→ The problem:
After reading the data, copy it out in full and exactly.

→ Stored data:
----------------

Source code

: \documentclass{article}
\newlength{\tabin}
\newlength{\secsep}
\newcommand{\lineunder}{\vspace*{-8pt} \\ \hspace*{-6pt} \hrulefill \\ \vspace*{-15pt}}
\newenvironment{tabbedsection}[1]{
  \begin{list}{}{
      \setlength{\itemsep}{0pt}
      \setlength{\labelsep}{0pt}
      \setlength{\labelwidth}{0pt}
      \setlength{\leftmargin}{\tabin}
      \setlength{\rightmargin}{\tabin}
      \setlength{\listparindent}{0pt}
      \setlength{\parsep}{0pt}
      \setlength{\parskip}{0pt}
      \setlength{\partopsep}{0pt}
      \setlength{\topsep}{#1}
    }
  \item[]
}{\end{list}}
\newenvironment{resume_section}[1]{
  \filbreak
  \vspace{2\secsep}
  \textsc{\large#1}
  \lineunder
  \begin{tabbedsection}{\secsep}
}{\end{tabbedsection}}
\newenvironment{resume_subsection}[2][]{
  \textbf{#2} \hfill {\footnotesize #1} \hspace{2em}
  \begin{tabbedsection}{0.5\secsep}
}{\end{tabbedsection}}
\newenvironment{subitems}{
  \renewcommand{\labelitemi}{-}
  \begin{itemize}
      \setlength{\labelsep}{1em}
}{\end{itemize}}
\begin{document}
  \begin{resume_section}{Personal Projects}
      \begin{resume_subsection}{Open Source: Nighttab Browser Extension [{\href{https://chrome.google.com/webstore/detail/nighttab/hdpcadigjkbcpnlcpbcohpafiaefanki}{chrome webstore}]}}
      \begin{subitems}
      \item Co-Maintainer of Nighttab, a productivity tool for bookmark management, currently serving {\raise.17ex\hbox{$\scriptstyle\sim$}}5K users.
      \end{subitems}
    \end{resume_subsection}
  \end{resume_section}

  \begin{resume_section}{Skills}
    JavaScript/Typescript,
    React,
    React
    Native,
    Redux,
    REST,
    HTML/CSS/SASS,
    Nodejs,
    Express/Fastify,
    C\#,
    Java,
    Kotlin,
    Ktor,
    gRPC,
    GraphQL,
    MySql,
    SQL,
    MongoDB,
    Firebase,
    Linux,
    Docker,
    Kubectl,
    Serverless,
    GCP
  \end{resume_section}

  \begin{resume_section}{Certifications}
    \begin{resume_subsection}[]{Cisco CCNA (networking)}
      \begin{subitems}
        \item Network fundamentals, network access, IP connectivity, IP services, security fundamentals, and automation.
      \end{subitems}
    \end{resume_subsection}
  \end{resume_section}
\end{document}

----------------

→ Solution for this task:
Source code

: \documentclass{article}
\newlength{\tabin}
\newlength{\secsep}
\newcommand{\lineunder}{\vspace*{-8pt} \\ \hspace*{-6pt} \hrulefill \\ \vspace*{-15pt}}
\newenvironment{tabbedsection}[1]{
  \begin{list}{}{
      \setlength{\itemsep}{0pt}
      \setlength{\labelsep}{0pt}
      \setlength{\labelwidth}{0pt}
      \setlength{\leftmargin}{\tabin}
      \setlength{\rightmargin}{\tabin}
      \setlength{\listparindent}{0pt}
      \setlength{\parsep}{0pt}
      \setlength{\parskip}{0pt}
      \setlength{\partopsep}{0pt}
      \setlength{\topsep}{#1}
    }
  \item[]
}{\end{list}}
\newenvironment{resume_section}[1]{
  \filbreak
  \vspace{2\secsep}
  \textsc{\large#1}
  \lineunder
  \begin{tabbedsection}{\secsep}
}{\end{tabbedsection}}
\newenvironment{resume_subsection}[2][]{
  \textbf{#2} \hfill {\footnotesize #1} \hspace{2em}
  \begin{tabbedsection}{0.5\secsep}
}{\end{tabbedsection}}
\newenvironment{subitems}{
  \renewcommand{\labelitemi}{-}
  \begin{itemize}
      \setlength{\labelsep}{1em}
}{\end{itemize}}
\begin{document}
  \begin{resume_section}{Personal Projects}
      \begin{resume_subsection}{Open Source: Nighttab Browser Extension [{\href{https://chrome.google.com/webstore/detail/nighttab/hdpcadigjkbcpnlcpbcohpafiaefanki}{chrome webstore}]}}
      \begin{subitems}
      \item Co-Maintainer of Nighttab, a productivity tool for bookmark management, currently serving {\raise.17ex\hbox{$\scriptstyle\sim$}}5K users.
      \end{subitems}
    \end{resume_subsection}
  \end{resume_section}

  \begin{resume_section}{Skills}
    JavaScript/Typescript,
    React,
    React
    Native,
    Redux,
    REST,
    HTML/CSS/SASS,
    Nodejs,
    Express/Fastify,
    C\#,
    Java,
    Kotlin,
    Ktor,
    gRPC,
    GraphQL,
    MySql,
    SQL,
    MongoDB,
    Firebase,
    Linux,
    Docker,
    Kubectl,
    Serverless,
    GCP
  \end{resume_section}

  \begin{resume_section}{Certifications}
    \begin{resume_subsection}[]{Cisco CCNA (networking)}
      \begin{subitems}
        \item Network fundamentals, network access, IP connectivity, IP services, security fundamentals, and automation.
      \end{subitems}
    \end{resume_subsection}
  \end{resume_section}
\end{document}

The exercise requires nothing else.